Spurlock joined TheWrap’s CEO and editor-in-chief Sharon Waxman for a conversation Monday at TheGrill, TheWrap’s fifth annual Media Leadership Conference at the Montage in Beverly Hills, where he revealed that the film opened all the doors that’s led to his current career path.
“I remember thinking, ‘We should figure out a way we can do this every week,'” he reminisced on how he felt completing the film before it hit Sundance. “How can we do this faster? How can we do this on a much more timely basis?”
Not only did he gain 25 pounds thanks to putting himself on an all-McDonalds diet for 30 days for the film, he turned it into a docu-series for FX called “30 Days,” which ran for three seasons and showed various people immersing themselves into different lives (and led to new CNN series “Inside Man”).
Spurlock is also the co-founder of content creation firm Cinelean, which is now distributing “We the Economy,” 20 short films from directors including Catherine Hardwicke, Adam McKay and Ramin Bahrani, on how money is made, distributed and subsequently shapes lives and societies.

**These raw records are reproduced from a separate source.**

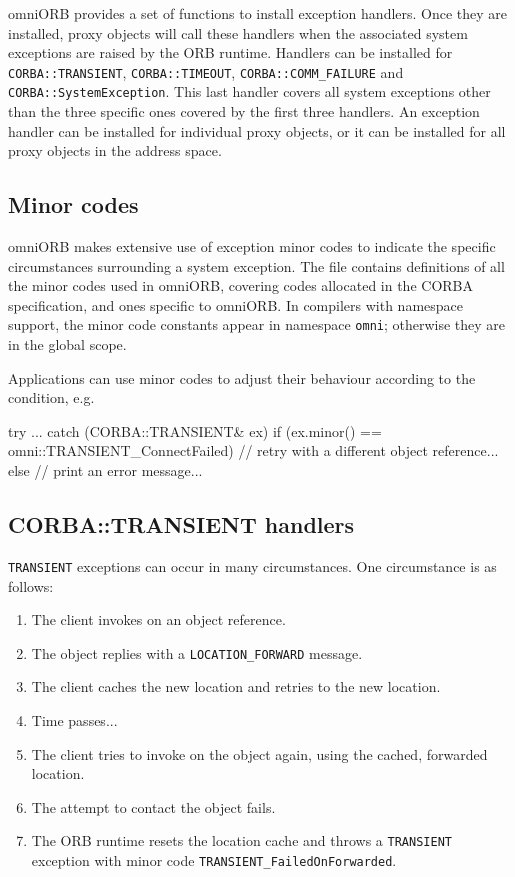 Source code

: \documentclass[11pt,twoside,a4paper]{book}
\newcommand{\code}[1]{\texttt{#1}}
\newcommand{\file}{\begingroup \urlstyle{tt}\Url}
\newcommand{\dsc}{\discretionary{}{}{}}
\begin{document}
omniORB provides a set of functions to install exception handlers.
Once they are installed, proxy objects will call these handlers when
the associated system exceptions are raised by the ORB runtime.
Handlers can be installed for \code{CORBA::\dsc{}TRANSIENT},
\code{CORBA::\dsc{}TIMEOUT}, \code{CORBA::COMM\_FAILURE} and
\code{CORBA::\dsc{}SystemException}.  This last handler covers all
system exceptions other than the three specific ones covered by the
first three handlers. An exception handler can be installed for
individual proxy objects, or it can be installed for all proxy objects
in the address space.


\subsection{Minor codes}

omniORB makes extensive use of exception minor codes to indicate the
specific circumstances surrounding a system exception.  The file
\file{include/omniORB4/minorCode.h} contains definitions of all the
minor codes used in omniORB, covering codes allocated in the CORBA
specification, and ones specific to omniORB. In compilers with
namespace support, the minor code constants appear in namespace
\code{omni}; otherwise they are in the global scope.

Applications can use minor codes to adjust their behaviour according
to the condition, e.g.

\begin{cxxlisting}
try {
  ...
}
catch (CORBA::TRANSIENT& ex) {
  if (ex.minor() == omni::TRANSIENT_ConnectFailed) {
    // retry with a different object reference...
  }
  else {
    // print an error message...
  }
}
\end{cxxlisting}



\subsection{CORBA::TRANSIENT handlers}

\code{TRANSIENT} exceptions can occur in many circumstances. One
circumstance is as follows:

\begin{enumerate}

\item The client invokes on an object reference.
\item The object replies with a \code{LOCATION\_FORWARD} message.
\item The client caches the new location and retries to the new location.
\item Time passes...
\item The client tries to invoke on the object again, using the
      cached, forwarded location. 
\item The attempt to contact the object fails.
\item The ORB runtime resets the location cache and throws a
      \code{TRANSIENT} exception with minor code
      \code{TRANSIENT\_FailedOnForwarded}.

\end{enumerate}
\end{document}
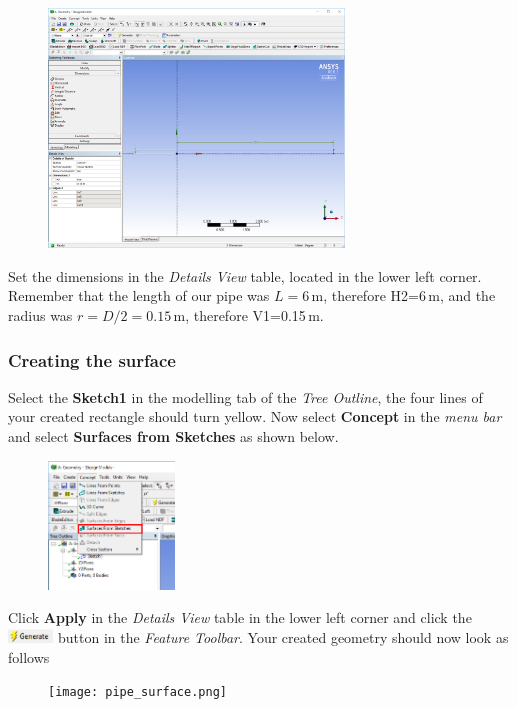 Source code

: \documentclass[11pt,a4paper,oneside]{scrartcl}
\newcommand\bfr[1]{\textcolor[rgb]{1,0.00,0.00}{\textbf{\textsf{#1}}}}
\begin{document}
\begin{figure}[H]
\begin{center}
\includegraphics[width=0.7\textwidth,clip]{rectangle_dimensions.png}
\end{center}
\end{figure}

Set the dimensions in the \emph{Details View} table, located in the lower left corner. Remember that the length of our pipe was $L=6$\,m, therefore H2=6\,m, and the radius was $r=D/2=0.15\,$m, therefore V1=0.15\,m.

\subsubsection{Creating the surface}

Select the \bfr{Sketch1} in the modelling tab of the \emph{Tree Outline}, the four lines of your created rectangle should turn yellow. Now select \bfr{Concept} in the \emph{menu bar} and select \bfr{Surfaces from Sketches} as shown below.
\begin{figure}[H]
\begin{center}
\includegraphics[width=0.3\textwidth,clip]{surfaces_from_sketches.png}
\end{center}
\end{figure}

Click \bfr{Apply} in the \emph{Details View} table in the lower left corner and click the \includegraphics[width=1.2cm]{generate_button.png} button in the \emph{Feature Toolbar}. Your created geometry should now look as follows
\begin{figure}[H]
\begin{center}
\texttt{[image: pipe\_surface.png]}
\end{center}
\end{figure}
\end{document}
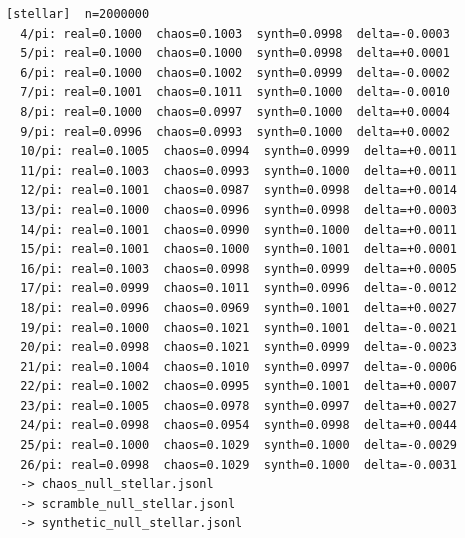 \documentclass[11pt, letterpaper, openany]{book}
\begin{document}
\begin{empiricalbox}
\begin{lstlisting}[style=terminal]
[stellar]  n=2000000
  4/pi: real=0.1000  chaos=0.1003  synth=0.0998  delta=-0.0003
  5/pi: real=0.1000  chaos=0.1000  synth=0.0998  delta=+0.0001
  6/pi: real=0.1000  chaos=0.1002  synth=0.0999  delta=-0.0002
  7/pi: real=0.1001  chaos=0.1011  synth=0.1000  delta=-0.0010
  8/pi: real=0.1000  chaos=0.0997  synth=0.1000  delta=+0.0004
  9/pi: real=0.0996  chaos=0.0993  synth=0.1000  delta=+0.0002
  10/pi: real=0.1005  chaos=0.0994  synth=0.0999  delta=+0.0011
  11/pi: real=0.1003  chaos=0.0993  synth=0.1000  delta=+0.0011
  12/pi: real=0.1001  chaos=0.0987  synth=0.0998  delta=+0.0014
  13/pi: real=0.1000  chaos=0.0996  synth=0.0998  delta=+0.0003
  14/pi: real=0.1001  chaos=0.0990  synth=0.1000  delta=+0.0011
  15/pi: real=0.1001  chaos=0.1000  synth=0.1001  delta=+0.0001
  16/pi: real=0.1003  chaos=0.0998  synth=0.0999  delta=+0.0005
  17/pi: real=0.0999  chaos=0.1011  synth=0.0996  delta=-0.0012
  18/pi: real=0.0996  chaos=0.0969  synth=0.1001  delta=+0.0027
  19/pi: real=0.1000  chaos=0.1021  synth=0.1001  delta=-0.0021
  20/pi: real=0.0998  chaos=0.1021  synth=0.0999  delta=-0.0023
  21/pi: real=0.1004  chaos=0.1010  synth=0.0997  delta=-0.0006
  22/pi: real=0.1002  chaos=0.0995  synth=0.1001  delta=+0.0007
  23/pi: real=0.1005  chaos=0.0978  synth=0.0997  delta=+0.0027
  24/pi: real=0.0998  chaos=0.0954  synth=0.0998  delta=+0.0044
  25/pi: real=0.1000  chaos=0.1029  synth=0.1000  delta=-0.0029
  26/pi: real=0.0998  chaos=0.1029  synth=0.1000  delta=-0.0031
  -> chaos_null_stellar.jsonl
  -> scramble_null_stellar.jsonl
  -> synthetic_null_stellar.jsonl


\end{lstlisting}
\end{empiricalbox}
\end{document}
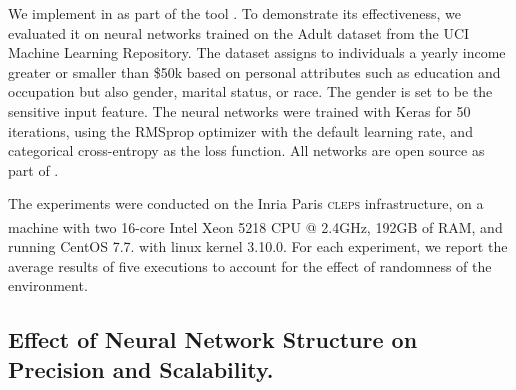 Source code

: We implement \qlibraname{} in \python{} as part of the tool \libra.\sidenote{\libraurl}
%
To demonstrate its effectiveness, we evaluated it on neural networks trained on
the
Adult dataset from the UCI Machine Learning Repository.
%
The dataset assigns to individuals a yearly income greater or smaller than \$50k based on personal attributes such as education and occupation but also gender, marital status, or race.
The gender is set to be the sensitive input feature.
%
%
The neural networks were trained with Keras for 50 iterations, using the RMSprop optimizer with the default learning rate, and categorical cross-entropy as the loss function.
%
All networks are open source as part of \libra.

%

The experiments were conducted on the Inria Paris \textsc{cleps} infrastructure, on a machine with two 16-core Intel\textsuperscript{\tiny{\textregistered}} Xeon\textsuperscript{\tiny{\textregistered}} 5218 CPU @ 2.4GHz, 192GB of RAM, and running CentOS 7.7. with linux kernel 3.10.0.
%
For each experiment, we report the average results of five executions to account for the effect of randomness of the environment.


\subsection{Effect of Neural Network Structure on Precision and Scalability.}

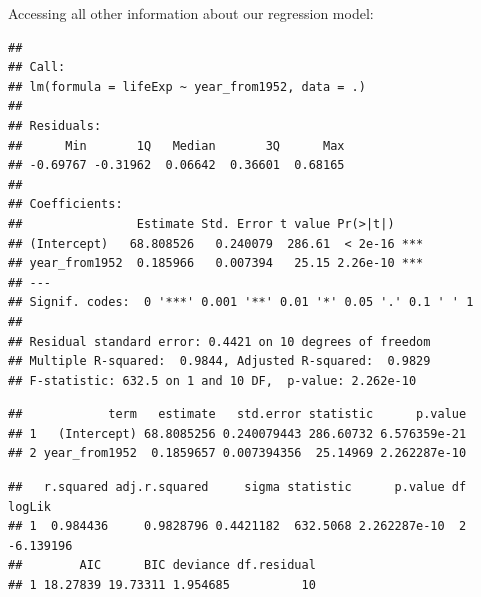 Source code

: \documentclass[]{book}
\makeatletter
\newenvironment{Shaded}{\begin{snugshade}}{\end{snugshade}}
\newcommand{\KeywordTok}[1]{\textcolor[rgb]{0.13,0.29,0.53}{\textbf{#1}}}
\newcommand{\StringTok}[1]{\textcolor[rgb]{0.31,0.60,0.02}{#1}}
\newcommand{\OperatorTok}[1]{\textcolor[rgb]{0.81,0.36,0.00}{\textbf{#1}}}
\newcommand{\NormalTok}[1]{#1}
\newenvironment{kframe}{%
\medskip{}
\setlength{\fboxsep}{.8em}
 \def\at@end@of@kframe{}%
 \ifinner\ifhmode%
  \def\at@end@of@kframe{\end{minipage}}%
  \begin{minipage}{\columnwidth}%
 \fi\fi%
 \def\FrameCommand##1{\hskip\@totalleftmargin \hskip-\fboxsep
 \colorbox{shadecolor}{##1}\hskip-\fboxsep
     \hskip-\linewidth \hskip-\@totalleftmargin \hskip\columnwidth}%
 \MakeFramed {\advance\hsize-\width
   \@totalleftmargin\z@ \linewidth\hsize
   \@setminipage}}%
 {\par\unskip\endMakeFramed%
 \at@end@of@kframe}
\renewenvironment{Shaded}{\begin{kframe}}{\end{kframe}}
\makeatother
\begin{document}
Accessing all other information about our regression model:

\begin{Shaded}
\end{Shaded}

\begin{verbatim}
## 
## Call:
## lm(formula = lifeExp ~ year_from1952, data = .)
## 
## Residuals:
##      Min       1Q   Median       3Q      Max 
## -0.69767 -0.31962  0.06642  0.36601  0.68165 
## 
## Coefficients:
##                Estimate Std. Error t value Pr(>|t|)    
## (Intercept)   68.808526   0.240079  286.61  < 2e-16 ***
## year_from1952  0.185966   0.007394   25.15 2.26e-10 ***
## ---
## Signif. codes:  0 '***' 0.001 '**' 0.01 '*' 0.05 '.' 0.1 ' ' 1
## 
## Residual standard error: 0.4421 on 10 degrees of freedom
## Multiple R-squared:  0.9844, Adjusted R-squared:  0.9829 
## F-statistic: 632.5 on 1 and 10 DF,  p-value: 2.262e-10
\end{verbatim}

\begin{Shaded}
\end{Shaded}

\begin{verbatim}
##            term   estimate   std.error statistic      p.value
## 1   (Intercept) 68.8085256 0.240079443 286.60732 6.576359e-21
## 2 year_from1952  0.1859657 0.007394356  25.14969 2.262287e-10
\end{verbatim}

\begin{Shaded}
\end{Shaded}

\begin{verbatim}
##   r.squared adj.r.squared     sigma statistic      p.value df    logLik
## 1  0.984436     0.9828796 0.4421182  632.5068 2.262287e-10  2 -6.139196
##        AIC      BIC deviance df.residual
## 1 18.27839 19.73311 1.954685          10
\end{verbatim}
\end{document}
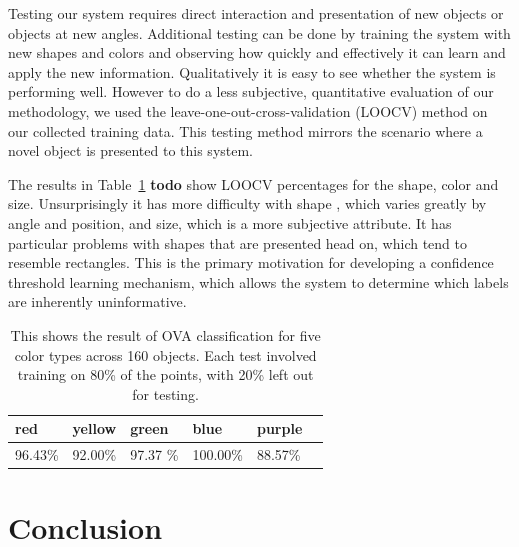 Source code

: \documentclass[11pt]{article}
\newcommand{\xxx}[1]{{\bf \color{red} #1}}
\newcommand\T{\rule{0pt}{3ex}}
\newcommand\B{\rule[-1.2ex]{0pt}{0pt}}
\begin{document}
Testing our system requires direct interaction and presentation of new objects 
or objects at new angles.  Additional testing can be done by training the 
system with new shapes and colors and observing how quickly and effectively it 
can learn and apply the new information.  Qualitatively it is easy to see 
whether the system is performing well.  However to do a less subjective, 
quantitative evaluation of our methodology, we used the leave-one-out-cross-validation 
(LOOCV) method on our collected training data.  This testing method mirrors the 
scenario where a novel object is presented to this system.

The results in Table~\ref{tbl:testresults} \xxx{todo} show LOOCV percentages 
for the shape, color and size.  Unsurprisingly it has more difficulty with shape
, which varies greatly by angle and position, and size, which is a more 
subjective attribute. It has particular problems with shapes that are presented 
head on, which tend to resemble rectangles.  This is the primary motivation for 
developing a confidence threshold learning mechanism, which allows the system 
to determine which labels are inherently uninformative.


\begin{table}
\centering
\begin{tabular}{ | l | l | l | l | l | l |}
    \hline
    red &  yellow & green & blue & purple \T \B \\ \hline
    96.43\%  & 92.00\% & 97.37 \% & 100.00\% & 88.57\% \B \T \\ \hline
\end{tabular}
\caption{This shows the result of OVA classification for five color types
    across 160 objects. Each test involved training on 80\% of the points,
           with 20\% left out for testing.}
\label{tbl:testresults}
\end{table}


\section{Conclusion}




\end{document}
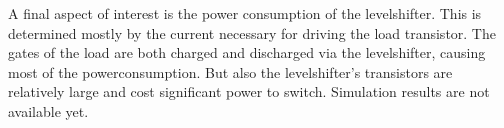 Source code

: A final aspect of interest is the power consumption of the levelshifter. This is determined mostly by the current necessary for driving the load transistor. The gates of the load are both charged and discharged via the levelshifter, causing most of the powerconsumption. But also the levelshifter's transistors are relatively large and cost significant power to switch. Simulation results are not available yet.  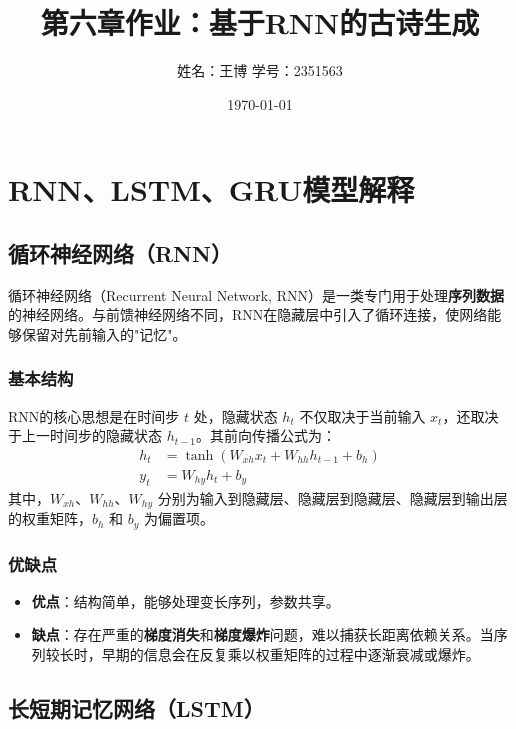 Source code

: \documentclass[12pt, a4paper]{ctexart}
\title{\textbf{第六章作业：基于RNN的古诗生成}}
\author{姓名：王博 \quad 学号：2351563}
\date{\today}
\begin{document}
\maketitle

\tableofcontents
\newpage

\section{RNN、LSTM、GRU模型解释}

\subsection{循环神经网络（RNN）}

循环神经网络（Recurrent Neural Network, RNN）是一类专门用于处理\textbf{序列数据}的神经网络。与前馈神经网络不同，RNN在隐藏层中引入了循环连接，使网络能够保留对先前输入的"记忆"。

\subsubsection{基本结构}

RNN的核心思想是在时间步 $t$ 处，隐藏状态 $h_t$ 不仅取决于当前输入 $x_t$，还取决于上一时间步的隐藏状态 $h_{t-1}$。其前向传播公式为：
\begin{align}
    h_t &= \tanh(W_{xh} x_t + W_{hh} h_{t-1} + b_h) \\
    y_t &= W_{hy} h_t + b_y
\end{align}
其中，$W_{xh}$、$W_{hh}$、$W_{hy}$ 分别为输入到隐藏层、隐藏层到隐藏层、隐藏层到输出层的权重矩阵，$b_h$ 和 $b_y$ 为偏置项。

\subsubsection{优缺点}
\begin{itemize}
    \item \textbf{优点}：结构简单，能够处理变长序列，参数共享。
    \item \textbf{缺点}：存在严重的\textbf{梯度消失}和\textbf{梯度爆炸}问题，难以捕获长距离依赖关系。当序列较长时，早期的信息会在反复乘以权重矩阵的过程中逐渐衰减或爆炸。
\end{itemize}

\subsection{长短期记忆网络（LSTM）}
\end{document}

The films were each made for $100,000 to $150,000 and last between 3 to 8 minutes. The series’ distribution model is also unusual in that it’s being offered to the public, online — for free. “With ‘We the Economy,’ the goal is not to make money,” Spurlock said. “It should be out there, for free.”
Ten economists advised on the project, guiding filmmakers on the important points to focus on and the important questions to ask. “The films, for us, should generate a huge amount of conversation,” said Spurlock.
A free app goes along with the film, which has educational materials for teachers, questions and quizzes to share with friends, and to Spurlock, whether it ever makes money, it’s already a success. “When films don’t have to perform against a return investment, when you’re not fighting against revenue, you automatically win,” he explained.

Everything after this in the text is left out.